しかしながら、彼らはその敗戦を糧にして、また昨年の先輩たちが残してくれた成績からトップリーグに参戦することができたことも手伝って、大きな成長を遂げてきています。12月23日から始まるウインターカップにも、群馬県代表として出場する権利を自らの手で勝ち取りました。
「夏はまだまだチームがバラバラで、個々がやろうとしすぎていました。でもウインターカップ予選ではチームとして戦うことをコート上の5人が意識できたところが勝因になったのだと思います」
理想とするパッシングゲームに少しずつではありますが、近づいてきているのでしょう。

福岡第一戦は完敗でしたが、それでも通用する部分はあったと永井選手は言います。
「やはり自分たちのパッシングゲームがうまくできているときは、福岡第一が相手でも点数は取れていました。またディフェンスでも相手のスクリーンプレーへの対応はしっかりできたんじゃないかなと思います」
もちろん大差で敗れているわけですから、足りていないことのほうが多いのは事実です。永井選手も「福岡第一は細かいところまで徹底されていて強いと感じました」と言っています。
ただ、全国大会を制したチームの高さ、強さ、速さ、そして緻密な連携を肌で感じられたことは、26日におこなわれる最終戦にも生きてくるでしょう。もちろんその後のウインターカップにも。

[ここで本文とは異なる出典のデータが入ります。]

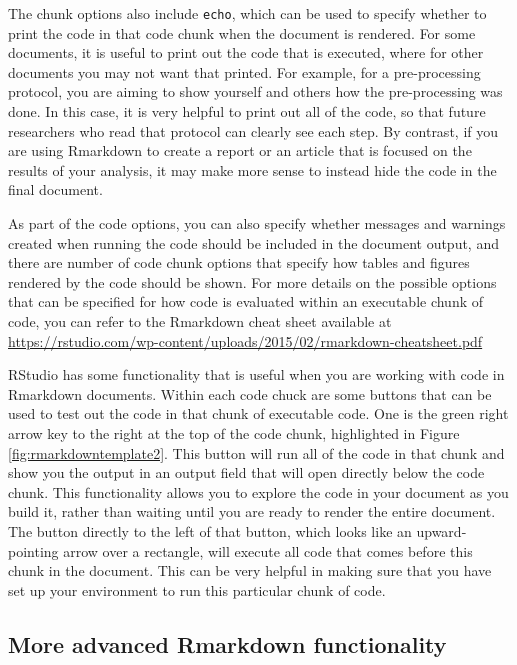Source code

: \documentclass[]{tufte-book}
\begin{document}
The chunk options also include \texttt{echo}, which can be used to specify whether to
print the code in that code chunk when the document is rendered. For some
documents, it is useful to print out the code that is executed, where for other
documents you may not want that printed. For example, for a pre-processing
protocol, you are aiming to show yourself and others how the pre-processing was
done. In this case, it is very helpful to print out all of the code, so that
future researchers who read that protocol can clearly see each step. By
contrast, if you are using Rmarkdown to create a report or an article that is
focused on the results of your analysis, it may make more sense to instead hide
the code in the final document.

As part of the code options, you can also specify whether messages and warnings
created when running the code should be included in the document output, and
there are number of code chunk options that specify how tables and figures
rendered by the code should be shown. For more details on the possible options
that can be specified for how code is evaluated within an executable chunk of
code, you can refer to the Rmarkdown cheat sheet available at
\url{https://rstudio.com/wp-content/uploads/2015/02/rmarkdown-cheatsheet.pdf}

RStudio has some functionality that is useful when you are working with code in
Rmarkdown documents. Within each code chuck are some buttons that can be used to
test out the code in that chunk of executable code. One is the green right arrow
key to the right at the top of the code chunk, highlighted in Figure
\ref{fig:rmarkdowntemplate2}. This button will run all of the code in that
chunk and show you the output in an output field that will open directly below
the code chunk. This functionality allows you to explore the code in your
document as you build it, rather than waiting until you are ready to render the
entire document. The button directly to the left of that button, which looks
like an upward-pointing arrow over a rectangle, will execute all code that comes
before this chunk in the document. This can be very helpful in making sure that
you have set up your environment to run this particular chunk of code.

\subsection{More advanced Rmarkdown functionality}\label{more-advanced-rmarkdown-functionality}
\end{document}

「今日のゲームではどこか『福岡第一』という名前に怯んでしまったところがあったかもしれません。でも彼らも同じ高校生です。やはり自分たちは気持ちで引かずに、チャレンジャー精神で臨まなければいけませんでした。この経験を来週のトップリーグ最終戦と、その後のウインターカップに生かしていけたらと思っています」

122失点から前橋育英が学んだことは何だったのか――最終戦の試合終了のブザーが鳴るまで、彼らのプレーに注目したいところです。